Para o gestor, esta não é uma subida de água serena como acontecia no passado e deixava terras fertilizadas. Esta é uma cheia severa, em que a força da corrente destrói tudo o que encontra.
"Esta cheia é agressiva, por causa da velocidade da água. O que provoca danos, mais do que a própria cheia, é a velocidade da água. Se fosse uma cheia sossegada, a água ia subindo devagar e depositando sedimentos, esse fenómeno da fertilização só se verificaria assim. Quando é uma cheia violenta, associada a descargas, a grandes trovoadas, a situação não é tão pacífica. Não só porque os sedimentos não têm tempo de baixar e ficarem presos no terreno, como provoca estragos provocados pelo volume e velocidade da água. A criação de alvercas ou o rompimento de estruturas hidráulicas aumenta a corrente de água que provoca danos. Esses danos são muito superiores aos eventuais benefícios daquelas cheias antigas, tal como aprendemos sobre as cheias do Nilo e toda essa fertilidade associada ao depósito que as águas dos rios deixam, mas hoje os regimes são diferentes."
Por enquanto, tem apenas uma certeza. Nesta altura, a área danificada pela força dos ventos das últimas tempestades e das cheias já é extensa e num espaço privilegiado que designa de pulmão da cidade de Lisboa.
"Neste momento, é uma área que está a ser muito fustigada, com árvores caídas, com caminhos cortados, com áreas submersas, naquele que é o verdadeiro pulmão de Lisboa, a charneca da Companhia das Lezírias. No nosso relatório de sustentabilidade de 2025, está prevista a fixação ou o sequestro de cerca de 35 mil toneladas de carbono, o que corresponde a 22 viagens de avião, de ida e volta, entre Lisboa e Nova Iorque, ou a 12 mil automóveis que façam 30 mil quilómetros no ano. Isto é o resultado desta mancha de floresta, essencialmente de sobreiros e de pinheiros que o Estado tem nesta sua propriedade às portas de Lisboa.

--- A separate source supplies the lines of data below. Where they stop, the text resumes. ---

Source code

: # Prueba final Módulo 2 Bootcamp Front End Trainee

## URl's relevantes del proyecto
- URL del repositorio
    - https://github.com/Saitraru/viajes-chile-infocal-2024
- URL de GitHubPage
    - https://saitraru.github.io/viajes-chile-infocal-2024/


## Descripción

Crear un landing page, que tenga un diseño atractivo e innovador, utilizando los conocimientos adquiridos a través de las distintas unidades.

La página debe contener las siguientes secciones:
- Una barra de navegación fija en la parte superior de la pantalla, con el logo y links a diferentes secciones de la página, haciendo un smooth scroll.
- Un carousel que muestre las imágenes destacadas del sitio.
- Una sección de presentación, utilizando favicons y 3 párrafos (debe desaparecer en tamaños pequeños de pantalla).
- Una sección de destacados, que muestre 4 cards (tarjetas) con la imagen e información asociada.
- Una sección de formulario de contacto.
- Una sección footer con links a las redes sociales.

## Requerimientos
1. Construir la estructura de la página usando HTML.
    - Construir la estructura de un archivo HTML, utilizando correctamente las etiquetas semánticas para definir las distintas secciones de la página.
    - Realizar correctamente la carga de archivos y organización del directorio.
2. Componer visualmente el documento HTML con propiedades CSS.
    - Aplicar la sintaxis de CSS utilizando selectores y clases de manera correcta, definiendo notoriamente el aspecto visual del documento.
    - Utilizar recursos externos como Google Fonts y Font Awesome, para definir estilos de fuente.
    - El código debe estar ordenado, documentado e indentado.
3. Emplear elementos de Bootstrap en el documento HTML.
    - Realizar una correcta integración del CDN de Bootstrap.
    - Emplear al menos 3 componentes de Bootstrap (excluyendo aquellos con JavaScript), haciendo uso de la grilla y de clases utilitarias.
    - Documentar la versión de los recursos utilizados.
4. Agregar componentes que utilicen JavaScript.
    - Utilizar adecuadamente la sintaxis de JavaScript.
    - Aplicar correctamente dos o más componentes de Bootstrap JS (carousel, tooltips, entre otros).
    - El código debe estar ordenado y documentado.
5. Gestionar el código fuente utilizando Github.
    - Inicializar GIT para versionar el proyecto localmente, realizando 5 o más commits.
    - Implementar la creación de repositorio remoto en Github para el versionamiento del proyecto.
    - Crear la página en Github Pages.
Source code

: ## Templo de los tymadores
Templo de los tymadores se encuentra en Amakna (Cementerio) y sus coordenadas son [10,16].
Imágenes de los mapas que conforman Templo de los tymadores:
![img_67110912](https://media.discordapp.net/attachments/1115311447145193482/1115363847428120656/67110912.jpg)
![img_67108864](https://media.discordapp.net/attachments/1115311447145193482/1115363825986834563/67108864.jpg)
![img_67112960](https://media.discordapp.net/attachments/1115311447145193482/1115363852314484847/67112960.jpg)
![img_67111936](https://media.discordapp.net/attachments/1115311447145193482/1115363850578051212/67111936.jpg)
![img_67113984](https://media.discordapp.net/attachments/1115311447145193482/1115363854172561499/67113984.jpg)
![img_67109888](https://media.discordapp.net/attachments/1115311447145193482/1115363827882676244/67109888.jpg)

Quanto às cheias, o Ribatejo sempre foi assim."
Oliveira e Sousa teme ainda o agravamento da situação nos próximos dias, pois acredita que a chuva das próximas 24 horas ainda não está a passar no Tejo e virá mais água de Espanha.
"Esta depressão de Leonardo passou durante a noite em Portugal, está agora sobre Espanha. Toda essa água que está a cair no país vizinho, irá passar amanhã e depois pelo nosso país e agravar o caudal do Tejo, também todas as zonas ribeirinhas associadas a linhas de água, até no Vale do Sorraia. Apesar da gestão dos rios e das barragens diminuir esses impactos, quando os limites ultrapassam determinado volume, como está a acontecer este ano, a água não pode ser retida e terá que percorrer o seu caminho."
Por enquanto, não passam de preocupações do presidente da Companhia das Lezírias, entidade que gere grandes extensões de terreno e atividades agrícolas/pecuárias, com o Estado a deter a totalidade do seu capital e boa parte do seu património desde a lezíria ao montado, já debaixo de água.